* Work to complete: What is printed must match, line for line, the records from their first line through the line containing "First of all, what _are_ conversion", with pictures left out.

══ Provided data ══

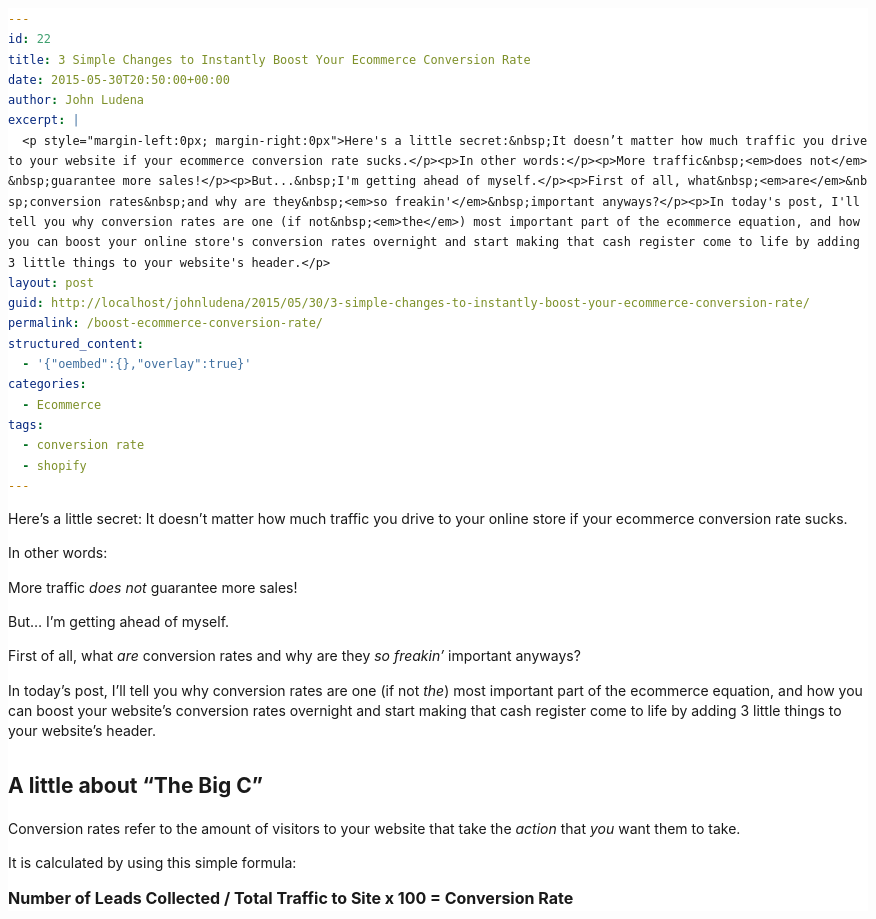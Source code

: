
 ```yaml
---
id: 22
title: 3 Simple Changes to Instantly Boost Your Ecommerce Conversion Rate
date: 2015-05-30T20:50:00+00:00
author: John Ludena
excerpt: |
  <p style="margin-left:0px; margin-right:0px">Here's a little secret:&nbsp;It doesn’t matter how much traffic you drive to your website if your ecommerce conversion rate sucks.</p><p>In other words:</p><p>More traffic&nbsp;<em>does not</em>&nbsp;guarantee more sales!</p><p>But...&nbsp;I'm getting ahead of myself.</p><p>First of all, what&nbsp;<em>are</em>&nbsp;conversion rates&nbsp;and why are they&nbsp;<em>so freakin'</em>&nbsp;important anyways?</p><p>In today's post, I'll tell you why conversion rates are one (if not&nbsp;<em>the</em>) most important part of the ecommerce equation, and how you can boost your online store's conversion rates overnight and start making that cash register come to life by adding 3 little things to your website's header.</p>
layout: post
guid: http://localhost/johnludena/2015/05/30/3-simple-changes-to-instantly-boost-your-ecommerce-conversion-rate/
permalink: /boost-ecommerce-conversion-rate/
structured_content:
  - '{"oembed":{},"overlay":true}'
categories:
  - Ecommerce
tags:
  - conversion rate
  - shopify
---
```

Here&#8217;s a little secret: It doesn’t matter how much traffic you drive to your online store if your ecommerce conversion rate sucks.

In other words:

More traffic _does not_ guarantee more sales!

But&#8230; I&#8217;m getting ahead of myself.

First of all, what _are_ conversion rates and why are they _so freakin&#8217;_ important anyways?

In today&#8217;s post, I&#8217;ll tell you why conversion rates are one (if not _the_) most important part of the ecommerce equation, and how you can boost your website&#8217;s conversion rates overnight and start making that cash register come to life by adding 3 little things to your website&#8217;s header.



## A little about &#8220;The Big C&#8221;

Conversion rates refer to the amount of visitors to your website that take the _action_ that _you_ want them to take.

It is calculated by using this simple formula:

**<span style="font-size: 16px;">Number of Leads Collected / Total Traffic to Site x 100 = Conversion Rate</span>**
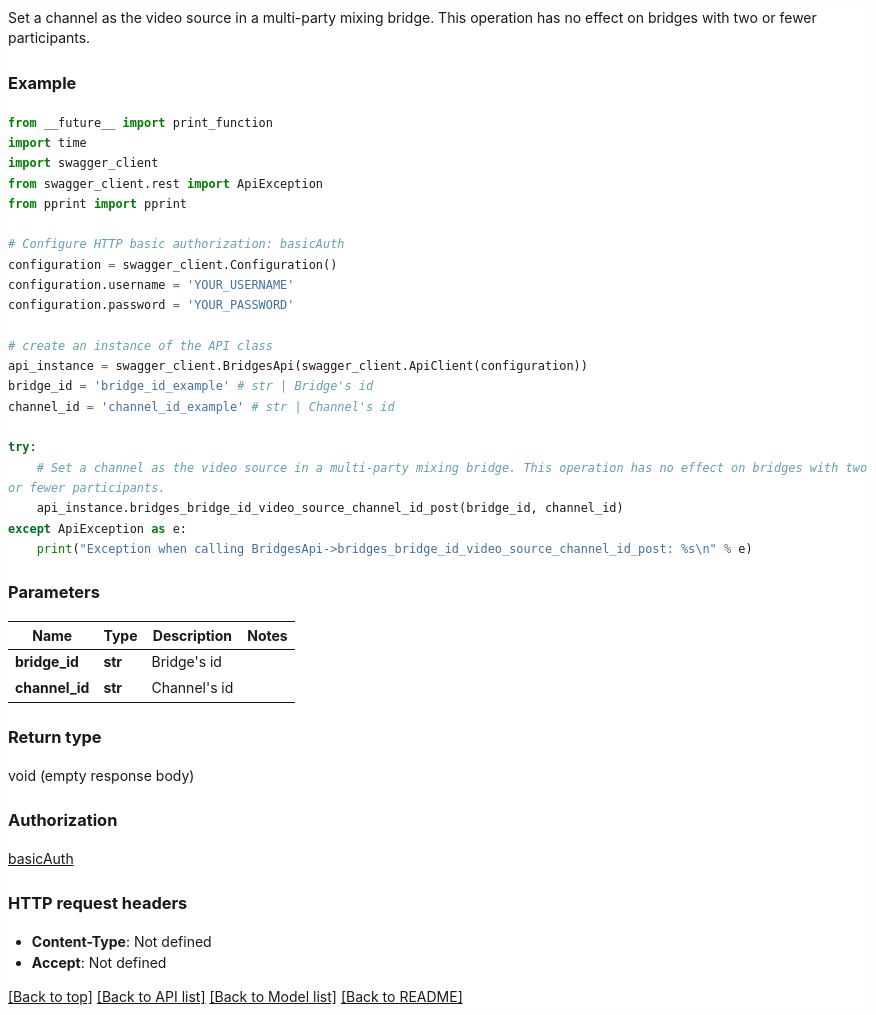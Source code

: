 Set a channel as the video source in a multi-party mixing bridge. This operation has no effect on bridges with two or fewer participants.

### Example
```python
from __future__ import print_function
import time
import swagger_client
from swagger_client.rest import ApiException
from pprint import pprint

# Configure HTTP basic authorization: basicAuth
configuration = swagger_client.Configuration()
configuration.username = 'YOUR_USERNAME'
configuration.password = 'YOUR_PASSWORD'

# create an instance of the API class
api_instance = swagger_client.BridgesApi(swagger_client.ApiClient(configuration))
bridge_id = 'bridge_id_example' # str | Bridge's id
channel_id = 'channel_id_example' # str | Channel's id

try:
    # Set a channel as the video source in a multi-party mixing bridge. This operation has no effect on bridges with two or fewer participants.
    api_instance.bridges_bridge_id_video_source_channel_id_post(bridge_id, channel_id)
except ApiException as e:
    print("Exception when calling BridgesApi->bridges_bridge_id_video_source_channel_id_post: %s\n" % e)
```

### Parameters

Name | Type | Description  | Notes
------------- | ------------- | ------------- | -------------
 **bridge_id** | **str**| Bridge&#39;s id | 
 **channel_id** | **str**| Channel&#39;s id | 

### Return type

void (empty response body)

### Authorization

[basicAuth](../README.md#basicAuth)

### HTTP request headers

 - **Content-Type**: Not defined
 - **Accept**: Not defined

[[Back to top]](#) [[Back to API list]](../README.md#documentation-for-api-endpoints) [[Back to Model list]](../README.md#documentation-for-models) [[Back to README]](../README.md)
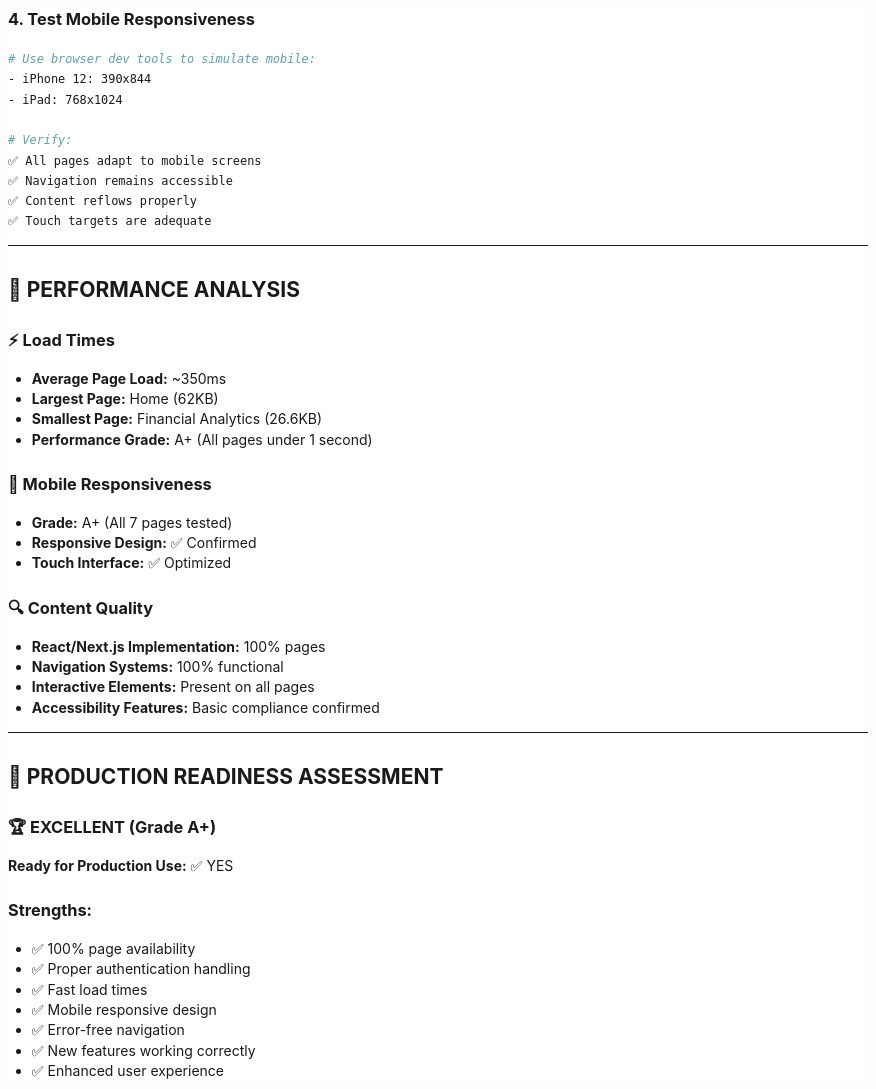 ### 4. **Test Mobile Responsiveness**
```bash
# Use browser dev tools to simulate mobile:
- iPhone 12: 390x844
- iPad: 768x1024

# Verify:
✅ All pages adapt to mobile screens
✅ Navigation remains accessible
✅ Content reflows properly
✅ Touch targets are adequate
```

---

## 🚀 PERFORMANCE ANALYSIS

### ⚡ Load Times
- **Average Page Load:** ~350ms
- **Largest Page:** Home (62KB)
- **Smallest Page:** Financial Analytics (26.6KB)
- **Performance Grade:** A+ (All pages under 1 second)

### 📱 Mobile Responsiveness
- **Grade:** A+ (All 7 pages tested)
- **Responsive Design:** ✅ Confirmed
- **Touch Interface:** ✅ Optimized

### 🔍 Content Quality
- **React/Next.js Implementation:** 100% pages
- **Navigation Systems:** 100% functional
- **Interactive Elements:** Present on all pages
- **Accessibility Features:** Basic compliance confirmed

---

## 🎉 PRODUCTION READINESS ASSESSMENT

### 🏆 **EXCELLENT (Grade A+)**

**Ready for Production Use:** ✅ YES

### Strengths:
- ✅ 100% page availability
- ✅ Proper authentication handling
- ✅ Fast load times
- ✅ Mobile responsive design
- ✅ Error-free navigation
- ✅ New features working correctly
- ✅ Enhanced user experience
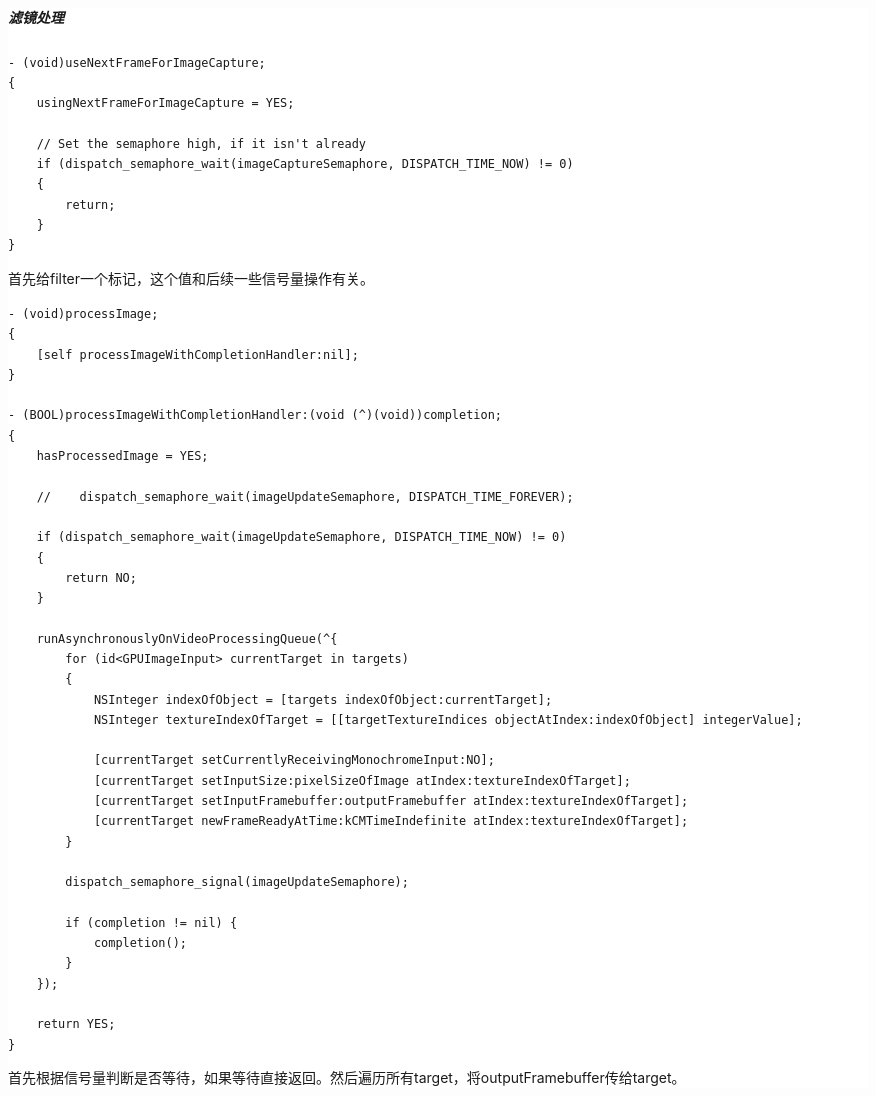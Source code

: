 
##### 滤镜处理

```objc
- (void)useNextFrameForImageCapture;
{
    usingNextFrameForImageCapture = YES;

    // Set the semaphore high, if it isn't already
    if (dispatch_semaphore_wait(imageCaptureSemaphore, DISPATCH_TIME_NOW) != 0)
    {
        return;
    }
}
```
首先给filter一个标记，这个值和后续一些信号量操作有关。

```objc
- (void)processImage;
{
    [self processImageWithCompletionHandler:nil];
}

- (BOOL)processImageWithCompletionHandler:(void (^)(void))completion;
{
    hasProcessedImage = YES;
    
    //    dispatch_semaphore_wait(imageUpdateSemaphore, DISPATCH_TIME_FOREVER);
    
    if (dispatch_semaphore_wait(imageUpdateSemaphore, DISPATCH_TIME_NOW) != 0)
    {
        return NO;
    }
    
    runAsynchronouslyOnVideoProcessingQueue(^{        
        for (id<GPUImageInput> currentTarget in targets)
        {
            NSInteger indexOfObject = [targets indexOfObject:currentTarget];
            NSInteger textureIndexOfTarget = [[targetTextureIndices objectAtIndex:indexOfObject] integerValue];
            
            [currentTarget setCurrentlyReceivingMonochromeInput:NO];
            [currentTarget setInputSize:pixelSizeOfImage atIndex:textureIndexOfTarget];
            [currentTarget setInputFramebuffer:outputFramebuffer atIndex:textureIndexOfTarget];
            [currentTarget newFrameReadyAtTime:kCMTimeIndefinite atIndex:textureIndexOfTarget];
        }
        
        dispatch_semaphore_signal(imageUpdateSemaphore);
        
        if (completion != nil) {
            completion();
        }
    });
    
    return YES;
}
```
首先根据信号量判断是否等待，如果等待直接返回。然后遍历所有target，将outputFramebuffer传给target。
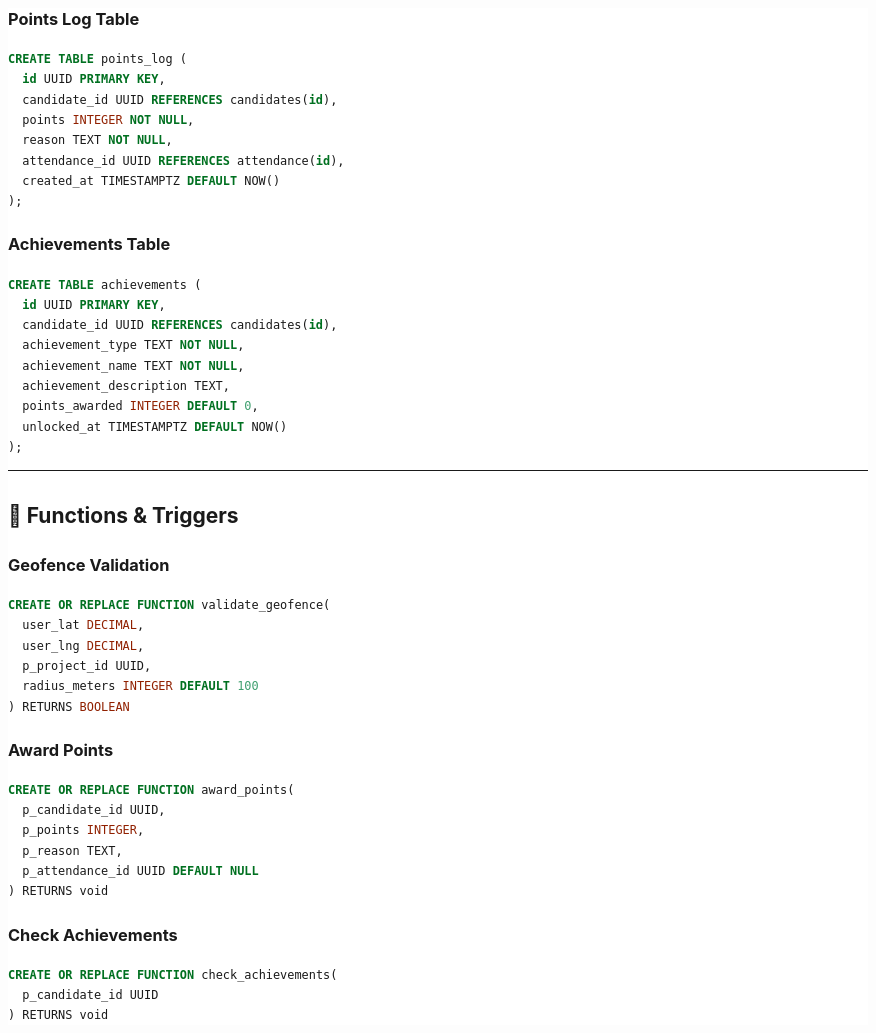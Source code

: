 ### Points Log Table
```sql
CREATE TABLE points_log (
  id UUID PRIMARY KEY,
  candidate_id UUID REFERENCES candidates(id),
  points INTEGER NOT NULL,
  reason TEXT NOT NULL,
  attendance_id UUID REFERENCES attendance(id),
  created_at TIMESTAMPTZ DEFAULT NOW()
);
```

### Achievements Table
```sql
CREATE TABLE achievements (
  id UUID PRIMARY KEY,
  candidate_id UUID REFERENCES candidates(id),
  achievement_type TEXT NOT NULL,
  achievement_name TEXT NOT NULL,
  achievement_description TEXT,
  points_awarded INTEGER DEFAULT 0,
  unlocked_at TIMESTAMPTZ DEFAULT NOW()
);
```

---

## 🔧 Functions & Triggers

### Geofence Validation
```sql
CREATE OR REPLACE FUNCTION validate_geofence(
  user_lat DECIMAL,
  user_lng DECIMAL,
  p_project_id UUID,
  radius_meters INTEGER DEFAULT 100
) RETURNS BOOLEAN
```

### Award Points
```sql
CREATE OR REPLACE FUNCTION award_points(
  p_candidate_id UUID,
  p_points INTEGER,
  p_reason TEXT,
  p_attendance_id UUID DEFAULT NULL
) RETURNS void
```

### Check Achievements
```sql
CREATE OR REPLACE FUNCTION check_achievements(
  p_candidate_id UUID
) RETURNS void
```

═══

* Exercise answer:
Source code

:
 ```yaml
---
id: 22
title: 3 Simple Changes to Instantly Boost Your Ecommerce Conversion Rate
date: 2015-05-30T20:50:00+00:00
author: John Ludena
excerpt: |
  <p style="margin-left:0px; margin-right:0px">Here's a little secret:&nbsp;It doesn’t matter how much traffic you drive to your website if your ecommerce conversion rate sucks.</p><p>In other words:</p><p>More traffic&nbsp;<em>does not</em>&nbsp;guarantee more sales!</p><p>But...&nbsp;I'm getting ahead of myself.</p><p>First of all, what&nbsp;<em>are</em>&nbsp;conversion rates&nbsp;and why are they&nbsp;<em>so freakin'</em>&nbsp;important anyways?</p><p>In today's post, I'll tell you why conversion rates are one (if not&nbsp;<em>the</em>) most important part of the ecommerce equation, and how you can boost your online store's conversion rates overnight and start making that cash register come to life by adding 3 little things to your website's header.</p>
layout: post
guid: http://localhost/johnludena/2015/05/30/3-simple-changes-to-instantly-boost-your-ecommerce-conversion-rate/
permalink: /boost-ecommerce-conversion-rate/
structured_content:
  - '{"oembed":{},"overlay":true}'
categories:
  - Ecommerce
tags:
  - conversion rate
  - shopify
---
```

Here&#8217;s a little secret: It doesn’t matter how much traffic you drive to your online store if your ecommerce conversion rate sucks.

In other words:

More traffic _does not_ guarantee more sales!

But&#8230; I&#8217;m getting ahead of myself.

First of all, what _are_ conversion rates and why are they _so freakin&#8217;_ important anyways?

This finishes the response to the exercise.